Mergers and acquisitions can bring costs down in the long run for the consolidating business, with reduced staff and integration of systems, processes and technology.
Lakey says: “With life insurance, there's been an increasing trend to cut premiums. And this is partly due to the fact that there's pressure from the regulator to offer cheap products, but also [as a result of the influence of price comparison sites].”
So without scale or a good enough market share, it can be tough for an insurer to operate in the market.
Another factor driving consolidation is where a company is prioritising making changes in other divisions of the business, and as a result, rather than neglecting another part of the business that does not have a large market share or would require a lot of investment to bring up to date, it decides to sell the business.
The way that protection insurance distribution is set up also means that insurance companies may not make money out of the policy until the third or fourth year, where the adviser takes the indemnity route.
The commission is paid upfront to the adviser but if the policy cancels, then the adviser has to pay at least part of that money back.
Lakey says: “So for example, a client comes to me, and he takes out a protection plan for £50 per month. I could get paid something like £1,200, so many advisers will still take that up front as an indemnity payment. So [for the insurance company] it would take them maybe three or four years before they make a profit on that particular case.

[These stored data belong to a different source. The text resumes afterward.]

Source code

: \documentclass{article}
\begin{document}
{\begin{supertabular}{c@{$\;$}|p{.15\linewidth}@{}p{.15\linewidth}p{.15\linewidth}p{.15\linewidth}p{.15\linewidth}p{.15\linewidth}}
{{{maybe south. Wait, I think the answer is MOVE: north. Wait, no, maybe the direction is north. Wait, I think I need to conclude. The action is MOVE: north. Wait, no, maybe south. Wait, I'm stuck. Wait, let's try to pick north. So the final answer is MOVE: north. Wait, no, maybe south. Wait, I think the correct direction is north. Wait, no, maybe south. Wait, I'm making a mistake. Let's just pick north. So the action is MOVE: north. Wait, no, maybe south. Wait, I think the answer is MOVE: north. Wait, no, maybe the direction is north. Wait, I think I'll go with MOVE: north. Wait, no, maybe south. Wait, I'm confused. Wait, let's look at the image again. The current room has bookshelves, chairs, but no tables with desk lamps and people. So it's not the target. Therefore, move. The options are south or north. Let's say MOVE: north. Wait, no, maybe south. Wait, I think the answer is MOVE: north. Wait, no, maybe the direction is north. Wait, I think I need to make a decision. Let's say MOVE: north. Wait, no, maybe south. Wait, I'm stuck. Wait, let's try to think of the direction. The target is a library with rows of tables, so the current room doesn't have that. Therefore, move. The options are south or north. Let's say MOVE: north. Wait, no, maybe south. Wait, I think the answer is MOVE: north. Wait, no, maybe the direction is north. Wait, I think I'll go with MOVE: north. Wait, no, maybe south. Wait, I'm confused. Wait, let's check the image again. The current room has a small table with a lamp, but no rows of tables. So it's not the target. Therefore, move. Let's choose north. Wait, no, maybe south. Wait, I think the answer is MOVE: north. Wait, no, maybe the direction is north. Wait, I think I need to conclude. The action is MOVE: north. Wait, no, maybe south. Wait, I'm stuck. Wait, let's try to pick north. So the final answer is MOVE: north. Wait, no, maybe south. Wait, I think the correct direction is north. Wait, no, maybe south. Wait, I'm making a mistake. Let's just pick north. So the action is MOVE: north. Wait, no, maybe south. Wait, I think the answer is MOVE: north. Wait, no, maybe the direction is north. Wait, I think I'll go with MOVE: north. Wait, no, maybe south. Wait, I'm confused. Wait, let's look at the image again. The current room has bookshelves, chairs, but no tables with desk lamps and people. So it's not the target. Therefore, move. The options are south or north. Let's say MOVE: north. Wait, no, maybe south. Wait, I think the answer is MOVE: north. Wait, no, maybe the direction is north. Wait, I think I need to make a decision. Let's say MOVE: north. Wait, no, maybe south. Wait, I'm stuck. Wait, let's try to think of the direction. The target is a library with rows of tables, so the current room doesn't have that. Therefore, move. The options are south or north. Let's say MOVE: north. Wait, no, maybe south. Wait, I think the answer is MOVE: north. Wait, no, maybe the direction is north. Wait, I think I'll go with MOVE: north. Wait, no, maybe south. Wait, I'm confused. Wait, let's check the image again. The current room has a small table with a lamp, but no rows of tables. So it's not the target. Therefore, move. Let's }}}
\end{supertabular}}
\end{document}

“So it becomes very expensive. You have to have capital behind you to go into the protection market. The consolidation is a worrying trend and it will continue. You can look around and see companies that aren't capitalised to a degree, and you have to wonder how long they will survive.”

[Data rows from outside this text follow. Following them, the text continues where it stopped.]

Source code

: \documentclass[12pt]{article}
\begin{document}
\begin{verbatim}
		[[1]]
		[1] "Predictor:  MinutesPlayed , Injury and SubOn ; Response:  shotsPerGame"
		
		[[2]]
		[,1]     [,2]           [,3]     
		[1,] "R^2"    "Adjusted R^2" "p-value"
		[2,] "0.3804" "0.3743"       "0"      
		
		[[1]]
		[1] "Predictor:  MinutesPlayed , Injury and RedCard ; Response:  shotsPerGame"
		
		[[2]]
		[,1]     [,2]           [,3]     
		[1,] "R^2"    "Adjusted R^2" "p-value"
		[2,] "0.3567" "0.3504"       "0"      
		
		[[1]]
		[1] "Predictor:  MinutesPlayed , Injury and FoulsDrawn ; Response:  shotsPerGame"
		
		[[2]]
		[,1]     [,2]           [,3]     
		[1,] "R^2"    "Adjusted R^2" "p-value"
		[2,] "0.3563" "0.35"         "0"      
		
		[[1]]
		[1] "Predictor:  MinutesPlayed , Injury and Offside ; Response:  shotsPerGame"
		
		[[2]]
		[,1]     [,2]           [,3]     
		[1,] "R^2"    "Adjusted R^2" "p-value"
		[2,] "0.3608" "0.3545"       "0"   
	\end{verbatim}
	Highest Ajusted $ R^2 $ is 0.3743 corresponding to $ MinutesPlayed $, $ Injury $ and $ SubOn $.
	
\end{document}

Lakey is not alone in expressing concern over the trend.
Brokers like Scott Taylor-Barr, director of Leicester-based broker Barnsdale Financial Management, say more consolidation means it could become harder to find cover for those with more complex cases. It could also become more expensive.
Taylor-Barr says: "Sadly, I feel that consolidation in this area of the insurance market is not great news for advisers or clients. As we get fewer and fewer choices, we also get fewer and fewer options for more complex situations.